What to do: Find every line below where the string "access" shows up, and copy those lines.

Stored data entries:

******

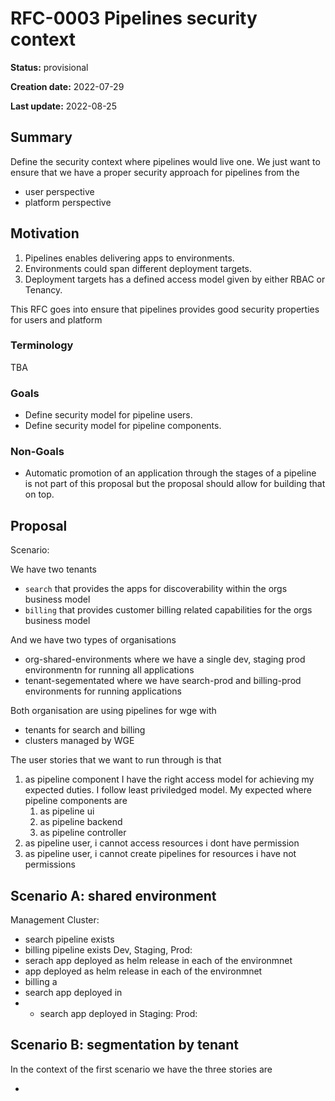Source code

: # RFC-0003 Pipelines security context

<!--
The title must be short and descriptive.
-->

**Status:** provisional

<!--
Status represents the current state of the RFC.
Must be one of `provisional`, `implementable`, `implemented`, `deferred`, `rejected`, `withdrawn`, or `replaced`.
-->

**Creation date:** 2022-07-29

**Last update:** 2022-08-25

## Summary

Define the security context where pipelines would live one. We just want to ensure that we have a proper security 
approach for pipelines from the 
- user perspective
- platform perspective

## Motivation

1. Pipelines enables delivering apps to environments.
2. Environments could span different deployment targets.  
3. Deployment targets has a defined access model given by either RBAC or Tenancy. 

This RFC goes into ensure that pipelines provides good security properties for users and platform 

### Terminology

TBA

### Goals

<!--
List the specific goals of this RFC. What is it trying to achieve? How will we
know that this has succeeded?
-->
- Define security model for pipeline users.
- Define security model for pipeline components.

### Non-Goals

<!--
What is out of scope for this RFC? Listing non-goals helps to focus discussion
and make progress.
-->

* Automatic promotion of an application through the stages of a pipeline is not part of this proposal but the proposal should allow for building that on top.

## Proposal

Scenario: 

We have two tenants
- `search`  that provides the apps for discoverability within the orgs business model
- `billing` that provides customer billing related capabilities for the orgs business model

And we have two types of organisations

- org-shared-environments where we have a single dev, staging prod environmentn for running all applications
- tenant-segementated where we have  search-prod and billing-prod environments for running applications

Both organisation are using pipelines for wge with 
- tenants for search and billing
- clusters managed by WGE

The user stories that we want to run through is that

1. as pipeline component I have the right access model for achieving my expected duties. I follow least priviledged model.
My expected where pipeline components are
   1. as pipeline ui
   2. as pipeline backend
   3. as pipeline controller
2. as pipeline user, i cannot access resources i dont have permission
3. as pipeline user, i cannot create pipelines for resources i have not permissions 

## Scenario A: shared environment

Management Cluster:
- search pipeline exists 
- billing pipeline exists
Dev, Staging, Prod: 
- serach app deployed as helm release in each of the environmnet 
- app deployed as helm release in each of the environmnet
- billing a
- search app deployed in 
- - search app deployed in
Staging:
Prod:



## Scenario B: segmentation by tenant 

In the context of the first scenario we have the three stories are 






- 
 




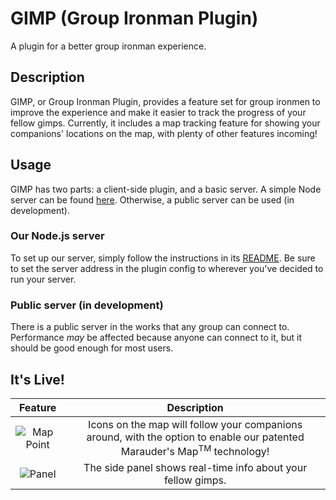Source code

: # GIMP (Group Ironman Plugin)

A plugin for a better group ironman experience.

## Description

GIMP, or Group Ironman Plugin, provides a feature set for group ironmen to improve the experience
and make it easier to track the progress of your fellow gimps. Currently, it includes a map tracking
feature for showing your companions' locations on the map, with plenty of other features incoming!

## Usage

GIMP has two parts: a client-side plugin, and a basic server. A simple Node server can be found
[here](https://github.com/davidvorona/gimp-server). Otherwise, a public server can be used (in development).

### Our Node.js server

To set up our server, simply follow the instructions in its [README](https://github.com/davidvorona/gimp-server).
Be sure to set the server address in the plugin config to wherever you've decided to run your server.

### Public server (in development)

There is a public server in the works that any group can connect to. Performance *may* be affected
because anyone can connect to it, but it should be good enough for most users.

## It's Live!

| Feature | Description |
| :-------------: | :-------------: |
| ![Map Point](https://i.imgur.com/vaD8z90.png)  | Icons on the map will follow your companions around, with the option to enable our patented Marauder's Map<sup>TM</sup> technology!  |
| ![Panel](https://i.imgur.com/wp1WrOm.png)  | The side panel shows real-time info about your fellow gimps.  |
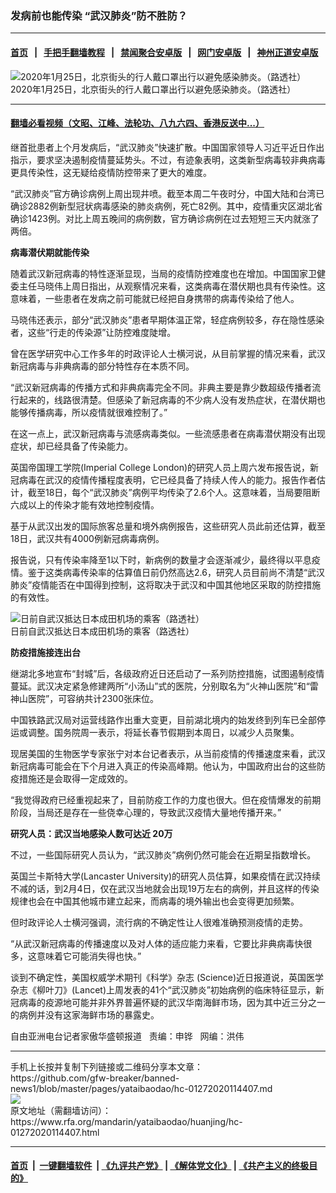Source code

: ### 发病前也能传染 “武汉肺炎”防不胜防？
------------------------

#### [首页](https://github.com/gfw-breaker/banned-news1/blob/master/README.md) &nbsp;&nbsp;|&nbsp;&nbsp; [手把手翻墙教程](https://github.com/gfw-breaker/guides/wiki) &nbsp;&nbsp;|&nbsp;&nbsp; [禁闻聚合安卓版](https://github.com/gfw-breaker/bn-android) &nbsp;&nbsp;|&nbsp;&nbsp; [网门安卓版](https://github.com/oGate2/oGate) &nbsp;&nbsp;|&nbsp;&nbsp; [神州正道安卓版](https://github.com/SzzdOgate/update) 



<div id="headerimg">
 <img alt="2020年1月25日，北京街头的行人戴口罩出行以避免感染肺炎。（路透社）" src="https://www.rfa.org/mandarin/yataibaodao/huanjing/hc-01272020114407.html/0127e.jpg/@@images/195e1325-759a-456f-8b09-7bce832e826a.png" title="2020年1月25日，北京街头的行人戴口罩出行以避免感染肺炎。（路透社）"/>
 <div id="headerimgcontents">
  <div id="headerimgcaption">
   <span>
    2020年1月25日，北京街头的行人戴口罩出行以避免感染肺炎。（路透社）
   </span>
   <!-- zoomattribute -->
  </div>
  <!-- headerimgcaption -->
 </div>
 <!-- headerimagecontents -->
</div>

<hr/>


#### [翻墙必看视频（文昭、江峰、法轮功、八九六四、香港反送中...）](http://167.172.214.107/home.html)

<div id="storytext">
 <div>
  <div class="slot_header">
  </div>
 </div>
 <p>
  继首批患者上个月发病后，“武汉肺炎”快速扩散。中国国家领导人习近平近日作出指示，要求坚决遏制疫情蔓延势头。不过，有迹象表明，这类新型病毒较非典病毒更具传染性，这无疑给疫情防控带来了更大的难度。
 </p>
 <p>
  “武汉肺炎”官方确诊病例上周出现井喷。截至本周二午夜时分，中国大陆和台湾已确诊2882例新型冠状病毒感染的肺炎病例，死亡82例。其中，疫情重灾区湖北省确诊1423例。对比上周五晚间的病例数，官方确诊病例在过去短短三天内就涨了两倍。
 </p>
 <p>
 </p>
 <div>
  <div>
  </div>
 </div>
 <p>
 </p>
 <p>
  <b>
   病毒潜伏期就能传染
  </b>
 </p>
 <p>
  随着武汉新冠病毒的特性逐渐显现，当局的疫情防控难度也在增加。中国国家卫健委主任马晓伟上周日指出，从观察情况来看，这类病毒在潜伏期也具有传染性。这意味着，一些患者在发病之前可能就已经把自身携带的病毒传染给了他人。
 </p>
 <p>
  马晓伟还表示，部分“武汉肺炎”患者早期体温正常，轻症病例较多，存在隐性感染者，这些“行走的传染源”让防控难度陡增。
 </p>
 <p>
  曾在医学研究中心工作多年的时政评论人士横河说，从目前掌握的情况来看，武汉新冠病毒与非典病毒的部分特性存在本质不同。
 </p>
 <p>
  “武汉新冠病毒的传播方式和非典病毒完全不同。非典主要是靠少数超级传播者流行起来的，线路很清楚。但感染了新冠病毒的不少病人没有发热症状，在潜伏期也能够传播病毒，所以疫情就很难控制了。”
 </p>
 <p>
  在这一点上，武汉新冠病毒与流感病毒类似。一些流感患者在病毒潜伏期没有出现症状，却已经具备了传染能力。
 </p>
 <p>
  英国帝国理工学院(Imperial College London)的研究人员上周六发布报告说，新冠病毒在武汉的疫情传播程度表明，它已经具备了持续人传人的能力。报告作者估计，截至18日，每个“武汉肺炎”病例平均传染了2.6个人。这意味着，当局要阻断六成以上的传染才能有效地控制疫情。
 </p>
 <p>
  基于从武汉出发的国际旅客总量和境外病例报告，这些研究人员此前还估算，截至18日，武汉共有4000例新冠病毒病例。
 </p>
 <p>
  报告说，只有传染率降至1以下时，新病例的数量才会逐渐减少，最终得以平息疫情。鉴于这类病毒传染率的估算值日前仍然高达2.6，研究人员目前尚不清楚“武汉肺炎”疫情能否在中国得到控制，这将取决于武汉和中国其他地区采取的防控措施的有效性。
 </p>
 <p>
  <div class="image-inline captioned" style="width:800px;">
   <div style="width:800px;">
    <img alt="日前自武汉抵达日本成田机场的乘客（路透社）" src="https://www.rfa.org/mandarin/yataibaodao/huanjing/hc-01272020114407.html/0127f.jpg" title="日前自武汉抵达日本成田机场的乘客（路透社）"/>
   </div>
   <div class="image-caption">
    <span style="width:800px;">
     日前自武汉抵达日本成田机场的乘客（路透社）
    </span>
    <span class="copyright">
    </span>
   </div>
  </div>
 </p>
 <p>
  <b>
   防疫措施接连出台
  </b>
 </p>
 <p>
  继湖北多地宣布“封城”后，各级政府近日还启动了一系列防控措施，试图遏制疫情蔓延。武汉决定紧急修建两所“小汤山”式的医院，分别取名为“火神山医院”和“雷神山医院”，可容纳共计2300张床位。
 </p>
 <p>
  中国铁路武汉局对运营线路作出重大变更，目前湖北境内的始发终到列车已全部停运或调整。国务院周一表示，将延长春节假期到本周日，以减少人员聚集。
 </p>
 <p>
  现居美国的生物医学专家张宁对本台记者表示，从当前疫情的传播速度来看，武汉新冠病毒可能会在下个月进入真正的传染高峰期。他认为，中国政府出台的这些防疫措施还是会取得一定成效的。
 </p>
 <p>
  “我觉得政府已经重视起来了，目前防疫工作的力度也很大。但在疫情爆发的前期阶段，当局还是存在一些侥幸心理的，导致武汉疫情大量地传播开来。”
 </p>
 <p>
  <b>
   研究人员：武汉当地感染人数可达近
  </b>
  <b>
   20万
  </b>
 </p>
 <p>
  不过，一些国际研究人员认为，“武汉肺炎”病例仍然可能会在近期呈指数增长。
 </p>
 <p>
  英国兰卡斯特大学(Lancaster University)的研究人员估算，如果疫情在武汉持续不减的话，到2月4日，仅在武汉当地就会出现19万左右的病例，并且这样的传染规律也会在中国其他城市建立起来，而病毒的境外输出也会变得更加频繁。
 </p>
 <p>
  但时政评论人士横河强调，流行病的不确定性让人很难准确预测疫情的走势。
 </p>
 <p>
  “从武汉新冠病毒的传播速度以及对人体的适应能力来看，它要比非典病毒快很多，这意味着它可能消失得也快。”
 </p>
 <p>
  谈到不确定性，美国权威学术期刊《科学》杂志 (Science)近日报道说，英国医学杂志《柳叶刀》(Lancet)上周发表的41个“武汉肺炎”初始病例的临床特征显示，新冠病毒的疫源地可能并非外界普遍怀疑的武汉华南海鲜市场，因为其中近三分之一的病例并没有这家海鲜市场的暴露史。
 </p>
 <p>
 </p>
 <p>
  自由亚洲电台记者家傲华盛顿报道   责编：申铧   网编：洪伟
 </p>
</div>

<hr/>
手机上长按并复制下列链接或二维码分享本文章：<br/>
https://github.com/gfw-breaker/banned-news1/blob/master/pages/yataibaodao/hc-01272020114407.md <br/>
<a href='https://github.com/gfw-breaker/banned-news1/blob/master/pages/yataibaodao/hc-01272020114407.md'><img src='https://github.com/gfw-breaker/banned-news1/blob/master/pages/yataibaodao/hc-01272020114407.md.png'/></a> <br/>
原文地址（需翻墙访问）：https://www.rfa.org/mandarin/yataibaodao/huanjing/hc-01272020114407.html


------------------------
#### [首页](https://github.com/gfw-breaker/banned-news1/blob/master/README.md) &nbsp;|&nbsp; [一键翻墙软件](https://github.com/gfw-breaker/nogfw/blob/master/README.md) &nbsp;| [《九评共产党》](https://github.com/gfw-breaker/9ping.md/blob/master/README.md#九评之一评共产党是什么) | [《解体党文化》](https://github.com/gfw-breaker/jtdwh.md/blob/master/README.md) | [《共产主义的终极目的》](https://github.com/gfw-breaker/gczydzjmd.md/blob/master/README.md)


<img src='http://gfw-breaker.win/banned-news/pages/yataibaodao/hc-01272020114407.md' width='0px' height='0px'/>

******

Your response:
3. Deployment targets has a defined access model given by either RBAC or Tenancy. 
1. as pipeline component I have the right access model for achieving my expected duties. I follow least priviledged model.
2. as pipeline user, i cannot access resources i dont have permission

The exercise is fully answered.